Sigle delle parafarmacie: “Orgogliosi di essere farmacisti al servizio dei cittadini”

Sigle delle parafarmacie: “Orgogliosi di essere farmacisti al servizio dei cittadini”

Roma, 12 marzo – “Siamo farmacisti e orgogliosi di essere professionisti della salute al servizio del cittadino e della salute”. Così Davide Gullotta, presidente di Fnpi, conclude il comunicato stampa diramato ieri per sottolineare il ruolo e la funzione di esercizi che (insieme alle farmacie e a pochi altri) sono  rimasti fuori dalla “decreto delle chiudende” con il quale il Governo ha disposto ieri la chiusura della maggior parte della maggior parte delle attività commerciali per l’emergenza coronavirus.
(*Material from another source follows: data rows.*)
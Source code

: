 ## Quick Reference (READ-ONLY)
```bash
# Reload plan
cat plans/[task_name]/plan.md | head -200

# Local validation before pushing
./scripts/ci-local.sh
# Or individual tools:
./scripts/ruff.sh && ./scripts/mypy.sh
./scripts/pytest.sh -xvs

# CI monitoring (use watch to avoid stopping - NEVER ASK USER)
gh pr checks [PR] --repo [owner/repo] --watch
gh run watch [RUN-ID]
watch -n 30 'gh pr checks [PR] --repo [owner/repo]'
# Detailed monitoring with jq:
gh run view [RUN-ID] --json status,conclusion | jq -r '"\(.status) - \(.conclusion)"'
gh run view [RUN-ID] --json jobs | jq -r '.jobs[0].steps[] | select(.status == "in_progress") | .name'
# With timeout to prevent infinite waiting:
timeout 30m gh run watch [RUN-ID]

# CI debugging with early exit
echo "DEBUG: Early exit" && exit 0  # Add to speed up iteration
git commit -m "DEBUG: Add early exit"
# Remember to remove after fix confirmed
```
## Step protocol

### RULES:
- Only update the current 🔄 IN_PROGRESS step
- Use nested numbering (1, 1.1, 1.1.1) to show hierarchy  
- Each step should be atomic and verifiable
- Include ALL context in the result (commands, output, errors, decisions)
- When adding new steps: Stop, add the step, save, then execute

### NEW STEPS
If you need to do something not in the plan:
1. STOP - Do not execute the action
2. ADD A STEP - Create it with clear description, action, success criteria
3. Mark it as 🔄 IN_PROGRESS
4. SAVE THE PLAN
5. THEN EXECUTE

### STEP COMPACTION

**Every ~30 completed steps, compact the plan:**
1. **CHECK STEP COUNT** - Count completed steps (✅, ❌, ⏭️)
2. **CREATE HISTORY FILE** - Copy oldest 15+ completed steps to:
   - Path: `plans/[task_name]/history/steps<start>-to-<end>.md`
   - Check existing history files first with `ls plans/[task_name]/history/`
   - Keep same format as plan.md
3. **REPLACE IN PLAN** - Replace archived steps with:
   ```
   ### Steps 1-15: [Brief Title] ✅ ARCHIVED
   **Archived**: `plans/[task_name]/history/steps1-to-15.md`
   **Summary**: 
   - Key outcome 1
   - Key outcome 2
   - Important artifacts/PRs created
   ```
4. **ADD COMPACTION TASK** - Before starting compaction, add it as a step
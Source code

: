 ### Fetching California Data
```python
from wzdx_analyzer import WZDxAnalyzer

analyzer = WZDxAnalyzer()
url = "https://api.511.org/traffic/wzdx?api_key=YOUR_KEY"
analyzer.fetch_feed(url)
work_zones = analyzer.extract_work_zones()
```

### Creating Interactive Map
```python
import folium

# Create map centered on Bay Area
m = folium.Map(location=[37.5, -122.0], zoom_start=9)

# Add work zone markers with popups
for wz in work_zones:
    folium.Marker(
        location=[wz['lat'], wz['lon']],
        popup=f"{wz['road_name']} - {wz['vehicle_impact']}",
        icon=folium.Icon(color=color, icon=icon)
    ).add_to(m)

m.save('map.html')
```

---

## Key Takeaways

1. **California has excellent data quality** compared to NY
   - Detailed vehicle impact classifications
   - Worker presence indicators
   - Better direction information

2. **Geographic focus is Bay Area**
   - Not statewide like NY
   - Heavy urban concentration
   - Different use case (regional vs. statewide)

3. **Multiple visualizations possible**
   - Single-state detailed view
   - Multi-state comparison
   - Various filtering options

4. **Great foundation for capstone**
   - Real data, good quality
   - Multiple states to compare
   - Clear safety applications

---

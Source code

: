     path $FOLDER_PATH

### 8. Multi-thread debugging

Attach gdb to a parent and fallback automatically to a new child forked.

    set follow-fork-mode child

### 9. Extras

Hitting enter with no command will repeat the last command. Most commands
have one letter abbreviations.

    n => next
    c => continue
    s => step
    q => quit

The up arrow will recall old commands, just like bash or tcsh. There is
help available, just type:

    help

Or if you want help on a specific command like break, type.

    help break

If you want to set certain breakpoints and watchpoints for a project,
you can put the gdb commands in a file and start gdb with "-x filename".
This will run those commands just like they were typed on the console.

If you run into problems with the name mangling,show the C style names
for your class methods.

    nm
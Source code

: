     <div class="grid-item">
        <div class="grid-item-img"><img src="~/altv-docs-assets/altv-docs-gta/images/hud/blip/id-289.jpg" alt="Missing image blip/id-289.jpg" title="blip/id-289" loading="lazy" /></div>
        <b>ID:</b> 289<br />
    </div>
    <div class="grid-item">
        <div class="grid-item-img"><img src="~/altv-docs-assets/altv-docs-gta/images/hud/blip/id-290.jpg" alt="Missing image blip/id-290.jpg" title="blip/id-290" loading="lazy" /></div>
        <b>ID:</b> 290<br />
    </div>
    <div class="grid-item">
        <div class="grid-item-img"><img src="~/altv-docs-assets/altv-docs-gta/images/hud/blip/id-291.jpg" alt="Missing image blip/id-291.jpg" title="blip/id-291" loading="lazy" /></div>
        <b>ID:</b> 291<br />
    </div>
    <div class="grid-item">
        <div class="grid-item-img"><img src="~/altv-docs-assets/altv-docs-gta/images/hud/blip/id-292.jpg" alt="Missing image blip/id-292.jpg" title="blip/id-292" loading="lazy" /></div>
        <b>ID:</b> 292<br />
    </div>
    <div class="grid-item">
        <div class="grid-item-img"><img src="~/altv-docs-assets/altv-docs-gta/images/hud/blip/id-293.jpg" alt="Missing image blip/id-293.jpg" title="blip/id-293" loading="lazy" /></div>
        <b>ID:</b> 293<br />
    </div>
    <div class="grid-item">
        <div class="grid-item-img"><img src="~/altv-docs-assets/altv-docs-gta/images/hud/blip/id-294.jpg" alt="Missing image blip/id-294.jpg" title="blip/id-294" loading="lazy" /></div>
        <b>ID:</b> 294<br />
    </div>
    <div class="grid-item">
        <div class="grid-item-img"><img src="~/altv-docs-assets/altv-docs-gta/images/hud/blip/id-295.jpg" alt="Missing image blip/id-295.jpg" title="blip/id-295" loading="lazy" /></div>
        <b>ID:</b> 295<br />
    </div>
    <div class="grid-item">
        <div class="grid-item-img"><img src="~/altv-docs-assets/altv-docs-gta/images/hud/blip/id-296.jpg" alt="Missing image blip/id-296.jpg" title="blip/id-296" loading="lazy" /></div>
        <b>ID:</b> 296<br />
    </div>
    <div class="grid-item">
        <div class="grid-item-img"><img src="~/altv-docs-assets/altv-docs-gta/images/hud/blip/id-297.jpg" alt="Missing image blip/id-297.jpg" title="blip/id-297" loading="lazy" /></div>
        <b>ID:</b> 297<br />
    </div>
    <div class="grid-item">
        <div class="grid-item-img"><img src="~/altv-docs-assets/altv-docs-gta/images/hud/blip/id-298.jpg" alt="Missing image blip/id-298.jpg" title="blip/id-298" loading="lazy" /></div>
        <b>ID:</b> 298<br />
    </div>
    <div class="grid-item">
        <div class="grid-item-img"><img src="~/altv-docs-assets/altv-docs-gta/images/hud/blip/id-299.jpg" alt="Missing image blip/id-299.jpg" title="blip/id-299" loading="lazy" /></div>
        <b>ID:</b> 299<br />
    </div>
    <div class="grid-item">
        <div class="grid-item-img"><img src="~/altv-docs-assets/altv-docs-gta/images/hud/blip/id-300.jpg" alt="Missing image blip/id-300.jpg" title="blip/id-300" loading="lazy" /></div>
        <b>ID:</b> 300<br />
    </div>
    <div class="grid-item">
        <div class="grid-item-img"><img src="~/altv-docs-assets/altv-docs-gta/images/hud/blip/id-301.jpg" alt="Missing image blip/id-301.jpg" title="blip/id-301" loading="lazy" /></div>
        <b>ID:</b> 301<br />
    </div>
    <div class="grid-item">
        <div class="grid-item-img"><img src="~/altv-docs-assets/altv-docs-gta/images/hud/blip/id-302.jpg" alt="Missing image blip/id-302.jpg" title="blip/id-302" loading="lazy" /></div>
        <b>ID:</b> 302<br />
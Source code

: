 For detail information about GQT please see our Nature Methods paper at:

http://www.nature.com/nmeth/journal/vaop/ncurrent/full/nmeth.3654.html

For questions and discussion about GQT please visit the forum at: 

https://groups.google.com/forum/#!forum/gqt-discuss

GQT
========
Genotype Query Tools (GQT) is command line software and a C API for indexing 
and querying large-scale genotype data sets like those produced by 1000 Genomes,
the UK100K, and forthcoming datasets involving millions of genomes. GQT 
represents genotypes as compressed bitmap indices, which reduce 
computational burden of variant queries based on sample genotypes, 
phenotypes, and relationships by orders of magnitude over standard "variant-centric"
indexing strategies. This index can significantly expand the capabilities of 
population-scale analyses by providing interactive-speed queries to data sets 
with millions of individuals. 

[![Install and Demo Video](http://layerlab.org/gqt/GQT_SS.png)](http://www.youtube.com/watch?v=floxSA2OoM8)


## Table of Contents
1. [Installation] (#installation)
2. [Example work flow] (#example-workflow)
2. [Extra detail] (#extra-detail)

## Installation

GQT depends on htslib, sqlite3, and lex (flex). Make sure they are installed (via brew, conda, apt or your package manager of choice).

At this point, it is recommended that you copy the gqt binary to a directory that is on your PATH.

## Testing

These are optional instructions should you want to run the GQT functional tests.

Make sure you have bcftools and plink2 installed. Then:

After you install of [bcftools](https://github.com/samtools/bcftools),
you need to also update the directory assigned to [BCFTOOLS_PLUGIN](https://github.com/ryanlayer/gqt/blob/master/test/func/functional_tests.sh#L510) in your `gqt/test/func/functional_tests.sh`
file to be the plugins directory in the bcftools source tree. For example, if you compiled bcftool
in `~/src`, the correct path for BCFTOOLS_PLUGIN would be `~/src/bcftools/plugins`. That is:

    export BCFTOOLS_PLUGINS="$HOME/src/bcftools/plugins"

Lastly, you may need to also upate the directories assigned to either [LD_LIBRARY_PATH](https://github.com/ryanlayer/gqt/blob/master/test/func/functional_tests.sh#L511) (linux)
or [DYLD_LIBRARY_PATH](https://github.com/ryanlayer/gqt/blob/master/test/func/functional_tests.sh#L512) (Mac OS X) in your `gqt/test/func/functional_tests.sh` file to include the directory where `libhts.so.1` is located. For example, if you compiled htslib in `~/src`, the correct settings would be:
Una misura che le parafarmacie, espressamente citate dal presidente del Consiglio tra gli esercizi chiamati ad assicurare la loro attività, hanno ovviamente accolto come una sorta di riconoscimento. “Come farmacisti sul territorio noi non possiamo stare a casa, perché ci rendiamo conto che il nostro lavoro sul territorio è importante” scrive al riguardo Gullotta, che – pur tra le tante difficoltà della situazione emergenziale,  a partire dalla difficoltà a trovare i Dpi necessari per svolgere il servizio in condizioni di sicurezza – si dice “orgoglioso del lavoro che i miei colleghi stanno mettendo in campo per fornire la continuità del servizio sul territorio. Sono felice che nel momento della crisi ci si ricordi che in parafarmacia lavora un farmacista qualificato e professionista e che nei provvedimenti del governo e delle regioni vengano citate anche le parafarmacia come presidio essenziale sul territorio”.

Quindi l’invito ai colleghi a tenere duro”, proteggendosi e applicando “tutte le indicazioni ministeriali e del vostro ordine provinciale al fine di garantire la vostra sicurezza cosi’ da poter mantenere la continuità lavorativa sul territorio”.

Sul tasto dell’orgoglio professionale batte anche la lettera indirizzata da Paolo Moltoni, presdiente di FederFarDis ai suoi colleghi farmacisti di parafarmacia, manifestando “ammirazione e profondo riconoscimento per la straordinaria azione svolta in questi giorni di emergenza sanitaria”.
“Ci sentiamo fieri di appartenere a una categoria di professionisti che per la collettività, per il sistema salute e per il singolo cittadino nel più remoto paesino, rappresenta il primo punto dove rivolgersi per chiedere assistenza” scrive Moltoni, evidenziando come in questi giorni “di evidente disorientamento siamo più che mai dei consulenti affidabili in prima linea e in presa diretta”.
Anche Daniele Viti, presidente di Unaftsip, ha scritto una lettera, indirizzandola però al ministro della Salute Roberto Speranza, invitato a prendere atto, nel pieno dell’emergenza Covid-19,  che “la figura del farmacista come riferimento primo per la collettività, unitamente al medico di base, a cui rivolgersi in caso di presenza di sintomi” non è presente solo nelle farmacie, ma anche in tutte le parafarmacie italiane. “Esprimiamo questo concetto non per una mera questione di forma” scrive Viti “quanto per una questione di sostanza, dove la disponibilità del professionista deve poter essere trovata in ogni luogo”. 
“La preghiamo di sensibilizzare le Regioni affichè il cittadino abbia un’indicazione chiara e trasparente di tutti i presidi sanitari a cui rivolgersi, ivi comprese le parafarmacie” conclude Viti. “Lo stesso invito è rivolto agli Ordini, che rappresentano in farmacisti e non le farmacie”.